Abstract
Abstract part I:
Investigation of the effect of column temperature in capillary reversed phase high performance liquid chromatography of proteins
The effect of column temperature on separation of proteins in reversed phases capillary LC has been investigated in the range of 25ºC-125ºC. Five proteins have been used as models to study changes in retention time and recovery using a 150 x 0.3 mm PLRP-S column and a water/Acn mobile phase gradient. Generally, the retention time decreases as the temperature increases. No significant reduction in recovery was found below 100ºC.
Furthermore, the proteins were heated prior to injection to cause denaturation, and the effect of denaturation was measured. All model proteins but one showed reduced recovery after being heated to 75ºC and 100ºC for one hour. In no case could renaturation be observed after cooling the proteins for 24 hours. Instead, the recovery of some proteins tended to decrease even more after this “storage”.

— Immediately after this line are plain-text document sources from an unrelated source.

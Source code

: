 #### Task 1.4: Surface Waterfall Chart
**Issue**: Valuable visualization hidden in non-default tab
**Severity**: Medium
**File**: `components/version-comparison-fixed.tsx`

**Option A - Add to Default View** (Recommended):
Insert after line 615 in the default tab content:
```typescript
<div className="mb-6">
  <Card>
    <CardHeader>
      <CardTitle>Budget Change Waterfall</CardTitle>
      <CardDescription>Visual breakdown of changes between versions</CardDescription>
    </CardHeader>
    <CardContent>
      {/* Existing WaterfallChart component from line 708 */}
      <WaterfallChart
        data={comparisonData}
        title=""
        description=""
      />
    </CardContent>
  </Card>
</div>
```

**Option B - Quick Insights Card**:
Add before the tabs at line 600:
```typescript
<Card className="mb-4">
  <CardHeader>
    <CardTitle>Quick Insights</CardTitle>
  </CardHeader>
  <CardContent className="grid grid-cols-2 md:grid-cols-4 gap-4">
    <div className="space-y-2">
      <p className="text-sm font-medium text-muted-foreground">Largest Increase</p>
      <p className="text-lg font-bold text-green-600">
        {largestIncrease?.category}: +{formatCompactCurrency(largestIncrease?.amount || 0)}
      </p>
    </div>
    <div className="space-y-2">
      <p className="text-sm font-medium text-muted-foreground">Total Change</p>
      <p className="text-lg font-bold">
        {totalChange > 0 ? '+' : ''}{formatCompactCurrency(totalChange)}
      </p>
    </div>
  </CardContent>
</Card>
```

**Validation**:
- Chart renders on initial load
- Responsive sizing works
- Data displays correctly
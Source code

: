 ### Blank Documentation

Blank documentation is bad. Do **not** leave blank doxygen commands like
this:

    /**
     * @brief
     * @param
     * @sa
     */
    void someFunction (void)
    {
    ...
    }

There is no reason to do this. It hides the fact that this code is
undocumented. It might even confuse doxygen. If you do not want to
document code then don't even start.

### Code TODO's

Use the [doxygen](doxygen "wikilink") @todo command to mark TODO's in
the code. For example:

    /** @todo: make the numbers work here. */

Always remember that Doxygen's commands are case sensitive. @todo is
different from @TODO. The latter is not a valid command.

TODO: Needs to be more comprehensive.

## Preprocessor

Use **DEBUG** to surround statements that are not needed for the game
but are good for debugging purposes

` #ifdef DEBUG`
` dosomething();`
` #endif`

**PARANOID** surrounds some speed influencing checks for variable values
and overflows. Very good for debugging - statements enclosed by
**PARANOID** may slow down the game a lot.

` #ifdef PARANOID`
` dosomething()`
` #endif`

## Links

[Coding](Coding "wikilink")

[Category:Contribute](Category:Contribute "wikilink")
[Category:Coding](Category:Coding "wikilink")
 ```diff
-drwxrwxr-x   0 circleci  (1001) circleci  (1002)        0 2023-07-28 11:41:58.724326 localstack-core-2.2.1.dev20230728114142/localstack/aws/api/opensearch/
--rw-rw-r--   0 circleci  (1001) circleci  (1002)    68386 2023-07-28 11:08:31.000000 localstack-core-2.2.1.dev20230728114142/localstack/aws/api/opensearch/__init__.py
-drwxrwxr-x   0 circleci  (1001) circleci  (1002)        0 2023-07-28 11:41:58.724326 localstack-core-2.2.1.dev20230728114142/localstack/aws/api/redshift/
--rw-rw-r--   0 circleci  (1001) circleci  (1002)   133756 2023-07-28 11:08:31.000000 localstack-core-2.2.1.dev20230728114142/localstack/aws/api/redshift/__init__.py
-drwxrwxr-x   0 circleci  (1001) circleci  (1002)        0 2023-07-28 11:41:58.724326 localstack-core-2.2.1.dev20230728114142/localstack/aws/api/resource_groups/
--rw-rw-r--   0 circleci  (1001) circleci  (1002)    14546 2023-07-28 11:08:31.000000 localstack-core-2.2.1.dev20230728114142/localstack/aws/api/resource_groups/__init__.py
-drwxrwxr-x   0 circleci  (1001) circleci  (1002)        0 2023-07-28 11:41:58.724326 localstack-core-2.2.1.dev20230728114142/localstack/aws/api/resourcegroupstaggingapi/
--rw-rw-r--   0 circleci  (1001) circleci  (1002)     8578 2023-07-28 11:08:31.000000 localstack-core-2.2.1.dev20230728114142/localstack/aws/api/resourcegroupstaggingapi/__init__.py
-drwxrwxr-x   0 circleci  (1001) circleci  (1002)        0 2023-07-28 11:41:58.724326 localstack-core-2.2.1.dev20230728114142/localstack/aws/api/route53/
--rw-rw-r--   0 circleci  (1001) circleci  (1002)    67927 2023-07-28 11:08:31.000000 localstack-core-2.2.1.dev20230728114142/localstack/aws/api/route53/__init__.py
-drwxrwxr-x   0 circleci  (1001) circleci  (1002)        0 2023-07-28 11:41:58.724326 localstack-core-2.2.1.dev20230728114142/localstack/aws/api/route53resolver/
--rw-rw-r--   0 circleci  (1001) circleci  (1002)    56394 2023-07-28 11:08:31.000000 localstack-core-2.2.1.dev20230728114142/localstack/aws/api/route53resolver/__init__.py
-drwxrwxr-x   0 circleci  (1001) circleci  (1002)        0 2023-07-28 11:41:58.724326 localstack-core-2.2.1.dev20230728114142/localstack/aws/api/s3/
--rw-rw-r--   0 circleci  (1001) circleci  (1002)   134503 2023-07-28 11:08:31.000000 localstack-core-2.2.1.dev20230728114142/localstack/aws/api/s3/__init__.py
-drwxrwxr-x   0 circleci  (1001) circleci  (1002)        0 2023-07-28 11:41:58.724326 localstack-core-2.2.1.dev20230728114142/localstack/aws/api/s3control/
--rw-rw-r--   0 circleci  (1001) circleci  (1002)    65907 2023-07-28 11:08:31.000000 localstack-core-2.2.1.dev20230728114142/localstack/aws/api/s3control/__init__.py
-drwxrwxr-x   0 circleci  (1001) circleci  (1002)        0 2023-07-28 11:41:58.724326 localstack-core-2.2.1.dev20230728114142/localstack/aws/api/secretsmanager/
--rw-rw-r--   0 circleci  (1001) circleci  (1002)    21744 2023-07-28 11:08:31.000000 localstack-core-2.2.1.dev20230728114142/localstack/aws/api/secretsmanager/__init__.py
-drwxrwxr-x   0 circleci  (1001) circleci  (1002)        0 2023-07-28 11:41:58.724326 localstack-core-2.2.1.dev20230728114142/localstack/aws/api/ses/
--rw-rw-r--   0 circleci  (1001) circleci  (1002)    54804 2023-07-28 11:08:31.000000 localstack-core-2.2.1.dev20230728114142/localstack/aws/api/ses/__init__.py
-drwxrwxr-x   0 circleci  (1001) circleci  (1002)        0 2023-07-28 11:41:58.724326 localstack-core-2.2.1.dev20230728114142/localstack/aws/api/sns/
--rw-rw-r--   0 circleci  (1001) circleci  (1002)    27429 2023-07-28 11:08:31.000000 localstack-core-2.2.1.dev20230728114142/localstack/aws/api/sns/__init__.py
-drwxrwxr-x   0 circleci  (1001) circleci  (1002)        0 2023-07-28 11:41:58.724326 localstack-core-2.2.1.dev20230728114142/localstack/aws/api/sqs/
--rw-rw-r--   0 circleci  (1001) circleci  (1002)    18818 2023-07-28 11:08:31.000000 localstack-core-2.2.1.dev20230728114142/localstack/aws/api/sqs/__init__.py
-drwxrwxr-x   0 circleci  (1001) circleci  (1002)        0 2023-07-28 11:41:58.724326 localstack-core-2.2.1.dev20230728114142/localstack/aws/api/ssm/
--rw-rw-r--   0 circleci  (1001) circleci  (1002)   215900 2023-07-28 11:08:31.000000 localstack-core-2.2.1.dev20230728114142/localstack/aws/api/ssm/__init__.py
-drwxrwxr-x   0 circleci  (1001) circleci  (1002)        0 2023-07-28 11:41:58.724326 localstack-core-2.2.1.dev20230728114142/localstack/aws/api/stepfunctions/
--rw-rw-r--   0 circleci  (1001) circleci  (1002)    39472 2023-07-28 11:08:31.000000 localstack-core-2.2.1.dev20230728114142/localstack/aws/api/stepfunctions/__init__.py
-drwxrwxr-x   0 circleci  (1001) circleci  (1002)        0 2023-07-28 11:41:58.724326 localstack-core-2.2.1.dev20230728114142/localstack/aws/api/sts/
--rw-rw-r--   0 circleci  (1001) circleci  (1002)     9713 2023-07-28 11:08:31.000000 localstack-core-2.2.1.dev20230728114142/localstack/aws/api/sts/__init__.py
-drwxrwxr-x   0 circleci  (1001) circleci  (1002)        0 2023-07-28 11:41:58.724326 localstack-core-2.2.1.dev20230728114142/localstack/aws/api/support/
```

It has also been investigated how protein denaturation is influenced by the time period the proteins are exposed to high temperature (residence time). Increased column residence time did not result in more denaturation below 100ºC during a measurement period of 60 minutes. At 100ºC, a significant decrease in recovery was observed for most proteins when exceeding 30 minutes additional residence time on the column.
Additionally, separation of two and three proteins using temperature gradient as an alternative to mobile phase gradient has been investigated. Satisfying separation was accomplished using both mobile phase and temperature gradient without any significant difference in recovery between the modes.
Furthermore, the use of temperature to aid separation of complex mixtures has been investigated on a monolithical 60 x 0.180 mm column. A mobile phase gradient that almost separated a mixture of ten proteins at 30ºC was carried out under different temperature conditions, flow rates, and with or without a preheater to heat the mobile phase prior to the column to investigate if the separation could be improved. Complete separation of all the proteins was not achieved, but the effect of temperature was clearly seen by comparing the chromatograms generated under different conditions.
Abstract part II:
Fractionation and separation of basic plasma proteins using two-dimensional liquid chromatography
In this study, a method for on-line two-dimensional separation of basic proteins in plasma was investigated. The proteins were separated according to their pI value using a strong anion exchange column. Selected fractions were further separated according to hydrophobicity using a PLRP column.
The on-line two-dimensional system failed. Large interfering peaks appeared during the second dimension. Mobile phase components and the trap columns were pointed out as the source of the interferences, but no strategy was developed to deal with the problem.
An alternative off-line system was developed. The method was tested once without providing satisfying separation and was rejected because it was a labour and time consuming method, involving several manual steps.